TO DO →
Leaving pictures aside, set down each line exactly, from the first line of the data to the line with "Vchitect/SEINE Cog model", both included.

DATA EXTRACT section start

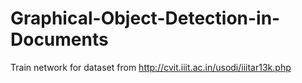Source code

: # Graphical-Object-Detection-in-Documents
Train network for dataset from http://cvit.iiit.ac.in/usodi/iiitar13k.php
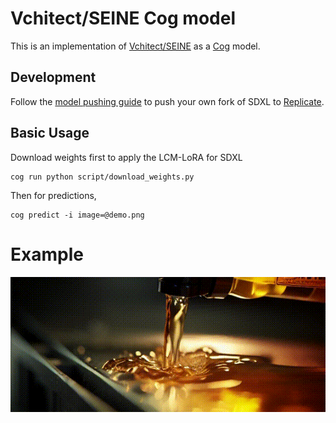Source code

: # Vchitect/SEINE Cog model

This is an implementation of [Vchitect/SEINE](https://github.com/Vchitect/SEINE) as a [Cog](https://github.com/replicate/cog) model.

## Development

Follow the [model pushing guide](https://replicate.com/docs/guides/push-a-model) to push your own fork of SDXL to [Replicate](https://replicate.com).

## Basic Usage

Download weights first to apply the LCM-LoRA for SDXL

    cog run python script/download_weights.py

Then for predictions,

    cog predict -i image=@demo.png


# Example

![alt text](output.gif)
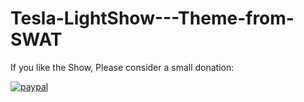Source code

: # Tesla-LightShow---Theme-from-SWAT
If you like the Show, Please consider a small donation:

[![paypal](https://www.paypalobjects.com/en_US/i/btn/btn_donateCC_LG.gif)](https://www.paypal.com/donate?business=QSTC967LRMQZ4&no_recurring=0&item_name=Thank+you+and+Have+a+GREAT+day%21&currency_code=USD)
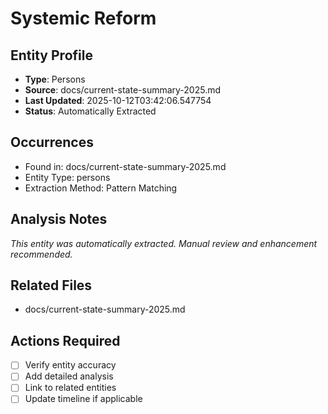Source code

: # Systemic Reform

## Entity Profile
- **Type**: Persons
- **Source**: docs/current-state-summary-2025.md
- **Last Updated**: 2025-10-12T03:42:06.547754
- **Status**: Automatically Extracted

## Occurrences
- Found in: docs/current-state-summary-2025.md
- Entity Type: persons
- Extraction Method: Pattern Matching

## Analysis Notes
*This entity was automatically extracted. Manual review and enhancement recommended.*

## Related Files
- docs/current-state-summary-2025.md

## Actions Required
- [ ] Verify entity accuracy
- [ ] Add detailed analysis
- [ ] Link to related entities
- [ ] Update timeline if applicable
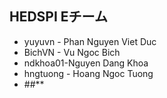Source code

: ## HEDSPI Eチーム

* yuyuvn - Phan Nguyen Viet Duc
* BichVN - Vu Ngoc Bich
* ndkhoa01-Nguyen Dang Khoa
* hngtuong - Hoang Ngoc Tuong
* ##**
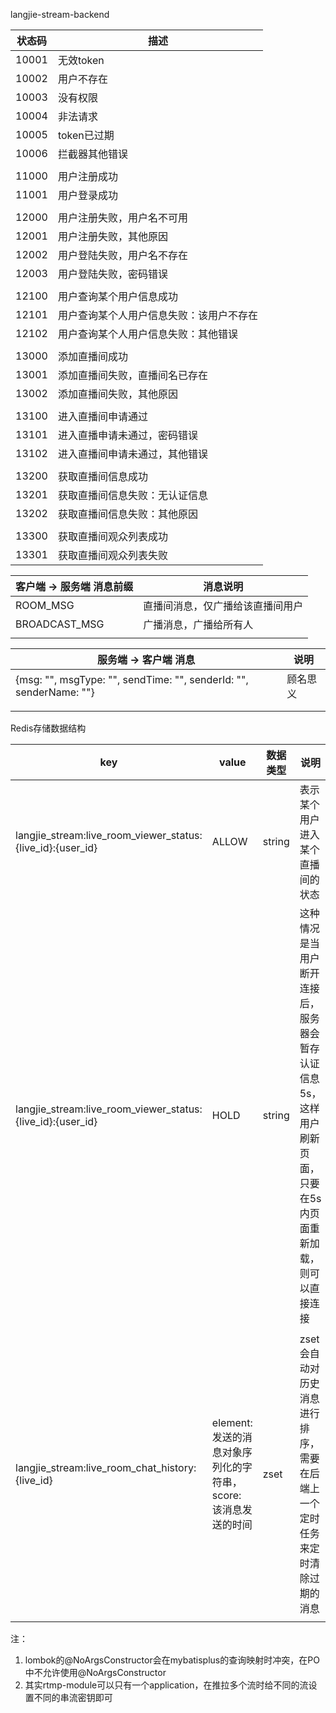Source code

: langjie-stream-backend

| 状态码 | 描述                                     |
| ------ | ---------------------------------------- |
| 10001  | 无效token                                |
| 10002  | 用户不存在                               |
| 10003  | 没有权限                                 |
| 10004  | 非法请求                                 |
| 10005  | token已过期                              |
| 10006  | 拦截器其他错误                           |
|        |                                          |
| 11000  | 用户注册成功                             |
| 11001  | 用户登录成功                             |
|        |                                          |
| 12000  | 用户注册失败，用户名不可用               |
| 12001  | 用户注册失败，其他原因                   |
| 12002  | 用户登陆失败，用户名不存在               |
| 12003  | 用户登陆失败，密码错误                   |
|        |                                          |
| 12100  | 用户查询某个用户信息成功                 |
| 12101  | 用户查询某个人用户信息失败：该用户不存在 |
| 12102  | 用户查询某个人用户信息失败：其他错误     |
|        |                                          |
| 13000  | 添加直播间成功                           |
| 13001  | 添加直播间失败，直播间名已存在           |
| 13002  | 添加直播间失败，其他原因                 |
|        |                                          |
| 13100  | 进入直播间申请通过                       |
| 13101  | 进入直播申请未通过，密码错误             |
| 13102  | 进入直播间申请未通过，其他错误           |
|        |                                          |
| 13200  | 获取直播间信息成功                       |
| 13201  | 获取直播间信息失败：无认证信息           |
| 13202  | 获取直播间信息失败：其他原因             |
|        |                                          |
| 13300  | 获取直播间观众列表成功                   |
| 13301  | 获取直播间观众列表失败                   |

| 客户端 -> 服务端 消息前缀 | 消息说明                         |
| ------------------------- | -------------------------------- |
| ROOM_MSG                  | 直播间消息，仅广播给该直播间用户 |
| BROADCAST_MSG             | 广播消息，广播给所有人           |
|                           |                                  |

| 服务端 -> 客户端 消息                                        | 说明     |
| ------------------------------------------------------------ | -------- |
| {msg: "", msgType: "", sendTime: "", senderId: "", senderName: ""} | 顾名思义 |
|                                                              |          |
|                                                              |          |



Redis存储数据结构

| key                                                        | value                                                        | 数据类型 | 说明                                                         |
| ---------------------------------------------------------- | ------------------------------------------------------------ | -------- | ------------------------------------------------------------ |
| langjie_stream:live_room_viewer_status:{live_id}:{user_id} | ALLOW                                                        | string   | 表示某个用户进入某个直播间的状态                             |
| langjie_stream:live_room_viewer_status:{live_id}:{user_id} | HOLD                                                         | string   | 这种情况是当用户断开连接后，服务器会暂存认证信息5s，这样用户刷新页面，只要在5s内页面重新加载，则可以直接连接 |
|                                                            |                                                              |          |                                                              |
| langjie_stream:live_room_chat_history:{live_id}            | element: 发送的消息对象序列化的字符串，score: 该消息发送的时间 | zset     | zset会自动对历史消息进行排序，需要在后端上一个定时任务来定时清除过期的消息 |
|                                                            |                                                              |          |                                                              |

注：

1. lombok的@NoArgsConstructor会在mybatisplus的查询映射时冲突，在PO中不允许使用@NoArgsConstructor
1. 其实rtmp-module可以只有一个application，在推拉多个流时给不同的流设置不同的串流密钥即可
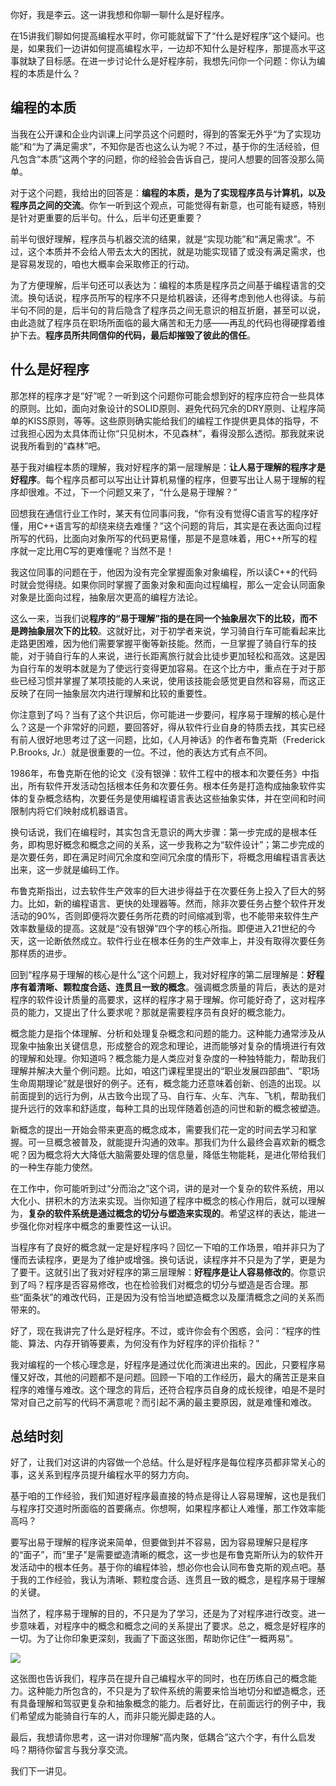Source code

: 你好，我是李云。这一讲我想和你聊一聊什么是好程序。

在15讲我们聊如何提高编程水平时，你可能就留下了“什么是好程序”这个疑问。也是，如果我们一边讲如何提高编程水平，一边却不知什么是好程序，那提高水平这事就缺了目标感。在进一步讨论什么是好程序前，我想先问你一个问题：你认为编程的本质是什么？

## 编程的本质

当我在公开课和企业内训课上问学员这个问题时，得到的答案无外乎“为了实现功能”和“为了满足需求”，不知你是否也这么认为呢？不过，基于你的生活经验，但凡包含“本质”这两个字的问题，你的经验会告诉自己，提问人想要的回答没那么简单。

对于这个问题，我给出的回答是：**编程的本质，是为了实现程序员与计算机，以及程序员之间的交流**。你乍一听到这个观点，可能觉得有新意，也可能有疑惑，特别是针对更重要的后半句。什么，后半句还更重要？

前半句很好理解，程序员与机器交流的结果，就是“实现功能”和“满足需求”。不过，这个本质并不会给人带去太大的困扰，就是功能实现错了或没有满足需求，也是容易发现的，咱也大概率会采取修正的行动。

为了方便理解，后半句还可以表达为：编程的本质是程序员之间基于编程语言的交流。换句话说，程序员所写的程序不只是给机器读，还得考虑到他人也得读。与前半句不同的是，后半句的背后隐含了程序员之间无意识的相互折磨，甚至可以说，由此造就了程序员在职场所面临的最大痛苦和无力感——再乱的代码也得硬撑着维护下去。**程序员所共同信仰的代码，最后却摧毁了彼此的信任**。

## 什么是好程序

那怎样的程序才是“好”呢？一听到这个问题你可能会想到好的程序应符合一些具体的原则。比如，面向对象设计的SOLID原则、避免代码冗余的DRY原则、让程序简单的KISS原则，等等。这些原则确实能给我们的编程工作提供更具体的指导，不过我担心因为太具体而让你“只见树木，不见森林”，看得没那么透彻。那我就来说说我所看到的“森林”吧。

基于我对编程本质的理解，我对好程序的第一层理解是：**让人易于理解的程序才是好程序**。每个程序员都可以写出让计算机易懂的程序，但要写出让人易于理解的程序却很难。不过，下一个问题又来了，“什么是易于理解？”

回想我在通信行业工作时，某天有位同事问我，“你有没有觉得C语言写的程序好懂，用C++语言写的却绕来绕去难懂？”这个问题的背后，其实是在表达面向过程所写的代码，比面向对象所写的代码更易懂，那是不是意味着，用C++所写的程序就一定比用C写的更难懂呢？当然不是！

我这位同事的问题在于，他因为没有完全掌握面象对象编程，所以读C++的代码时就会觉得绕。如果你同时掌握了面象对象和面向过程编程，那么一定会认同面象对象是比面向过程，抽象层次更高的编程方法论。

这么一来，当我们说**程序的“易于理解”指的是在同一个抽象层次下的比较，而不是跨抽象层次下的比较**。这就好比，对于初学者来说，学习骑自行车可能看起来比走路更困难，因为他们需要掌握平衡等新技能。然而，一旦掌握了骑自行车的技能，对于骑自行车的人来说，进行长距离旅行就会比徒步更加轻松和高效。这是因为自行车的发明本就是为了使远行变得更加容易。在这个比方中，重点在于对于那些已经习惯并掌握了某项技能的人来说，使用该技能会感觉更自然和容易，而这正反映了在同一抽象层次内进行理解和比较的重要性。

你注意到了吗？当有了这个共识后，你可能进一步要问，程序易于理解的核心是什么？这是一个非常好的问题，要回答好，得从软件行业自身的特质去找，其实已经有前人很好地思考过了这一问题，比如，《人月神话》的作者布鲁克斯（Frederick P.Brooks, Jr.）就是很重要的一位。不过，他的表达方式有点不同。

1986年，布鲁克斯在他的论文《没有银弹：软件工程中的根本和次要任务》中指出，所有软件开发活动包括根本任务和次要任务。根本任务是打造构成抽象软件实体的复杂概念结构，次要任务是使用编程语言表达这些抽象实体，并在空间和时间限制内将它们映射成机器语言。

换句话说，我们在编程时，其实包含无意识的两大步骤：第一步完成的是根本任务，即构思好概念和概念之间的关系，这一步我称之为“软件设计”；第二步完成的是次要任务，即在满足时间冗余度和空间冗余度的情形下，将概念用编程语言表达出来，这一步就是编码工作。

布鲁克斯指出，过去软件生产效率的巨大进步得益于在次要任务上投入了巨大的努力。比如，新的编程语言、更快的处理器等。然而，除非次要任务占整个软件开发活动的90%，否则即便将次要任务所花费的时间缩减到零，也不能带来软件生产效率数量级的提高。这就是“没有银弹”四个字的核心所指。即便进入21世纪的今天，这一论断依然成立。软件行业在根本任务的生产效率上，并没有取得次要任务那样质的进步。

回到“程序易于理解的核心是什么”这个问题上，我对好程序的第二层理解是：**好程序有着清晰、颗粒度合适、连贯且一致的概念**。强调概念质量的背后，表达的是对程序的软件设计质量的高要求，这样的程序才易于理解。你可能好奇了，这对程序员的能力，又提出了什么要求呢？那就是需要程序员有良好的概念能力。

概念能力是指个体理解、分析和处理复杂概念和问题的能力。这种能力通常涉及从现象中抽象出关键信息，形成整合的观念和理论，进而能够对复杂的情境进行有效的理解和处理。你知道吗？概念能力是人类应对复杂度的一种独特能力，帮助我们理解并解决大量个例问题。比如，咱这门课程里提出的“职业发展四部曲”、“职场生命周期理论”就是很好的例子。还有，概念能力还意味着创新、创造的出现。以前面提到的远行为例，从古致今出现了马、自行车、火车、汽车、飞机，帮助我们提升远行的效率和舒适度，每种工具的出现伴随着创造的问世和新的概念被塑造。

新概念的提出一开始会带来更高的概念成本，需要我们花一定的时间去学习和掌握。可一旦概念被普及，就能提升沟通的效率。那我们为什么最终会喜欢新的概念呢？因为概念将大大降低大脑需要处理的信息量，降低生物能耗，是进化带给我们的一种生存能力使然。

在工作中，你可能听到过“分而治之”这个词，讲的是对一个复杂的软件系统，用以大化小、拼积木的方法来实现。当你知道了程序中概念的核心作用后，就可以理解为，**复杂的软件系统是通过概念的切分与塑造来实现的**。希望这样的表达，能进一步强化你对程序中概念的重要性这一认识。

当程序有了良好的概念就一定是好程序吗？回忆一下咱的工作场景，咱并非只为了懂而去读程序，更是为了维护或增强。换句话说，读程序并不只是为了学，更是为了要干。这就引出了我对好程序的第三层理解：**好程序是让人容易修改的**。你意识到了吗？程序是否容易修改，也在检验我们对概念的切分与塑造是否合理。那些“面条状”的难改代码，正是因为没有恰当地塑造概念以及厘清概念之间的关系而带来的。

好了，现在我讲完了什么是好程序。不过，或许你会有个困惑，会问：“程序的性能、算法、内存开销等要素，为何没有作为好程序的评价指标？”

我对编程的一个核心理念是，好程序是通过优化而演进出来的。因此，只要程序易懂又好改，其他的问题都不是问题。回顾一下咱的工作经历，最大的痛苦正是来自程序的难懂与难改。这个理念的背后，还符合程序员自身的成长规律，咱是不是时常对自己之前写的代码不满意呢？而引起不满的最主要原因，就是难懂和难改。

## 总结时刻

好了，让我们对这讲的内容做一个总结。什么是好程序是每位程序员都非常关心的事，这关系到程序员提升编程水平的努力方向。

基于咱的工作经验，我们知道好程序最直接的特点是得让人容易理解，这也是我们与程序打交道时所面临的首要痛点。你想啊，如果程序都让人难懂，那工作效率能高吗？

要写出易于理解的程序说来简单，但要做到并不容易，因为容易理解只是程序的“面子”，而“里子”是需要塑造清晰的概念，这一步也是布鲁克斯所认为的软件开发活动中的根本任务。基于你的编程体验，想必你也会认同布鲁克斯的观点吧。基于我的工作经验，我认为清晰、颗粒度合适、连贯且一致的概念，是程序易于理解的关键。

当然了，程序易于理解的目的，不只是为了学习，还是为了对程序进行改变。进一步意味着，对程序中的概念和概念之间的关系提出了要求。总之，概念是好程序的一切。为了让你印象更深刻，我画了下面这张图，帮助你记住“一概两易”。

![](https://static001.geekbang.org/resource/image/6d/76/6d94cde4fe0cd92fb40cd724d5705a76.jpg?wh=4001x2251)

这张图也告诉我们，程序员在提升自己编程水平的同时，也在历练自己的概念能力。这种能力所包含的，不只是为了软件系统的需要来恰当地切分和塑造概念，还有具备理解和驾驭更复杂和抽象概念的能力。后者好比，在前面远行的例子中，我们希望成为能骑自行车的人，而非只能光脚走路的人。

最后，我想请你思考，这一讲对你理解“高内聚，低耦合”这六个字，有什么启发吗？期待你留言与我分享交流。

我们下一讲见。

DATA EXTRACT section end

FINISHED EXERCISE →
Source code

: # Graphical-Object-Detection-in-Documents
Train network for dataset from http://cvit.iiit.ac.in/usodi/iiitar13k.php
Source code

: # Vchitect/SEINE Cog model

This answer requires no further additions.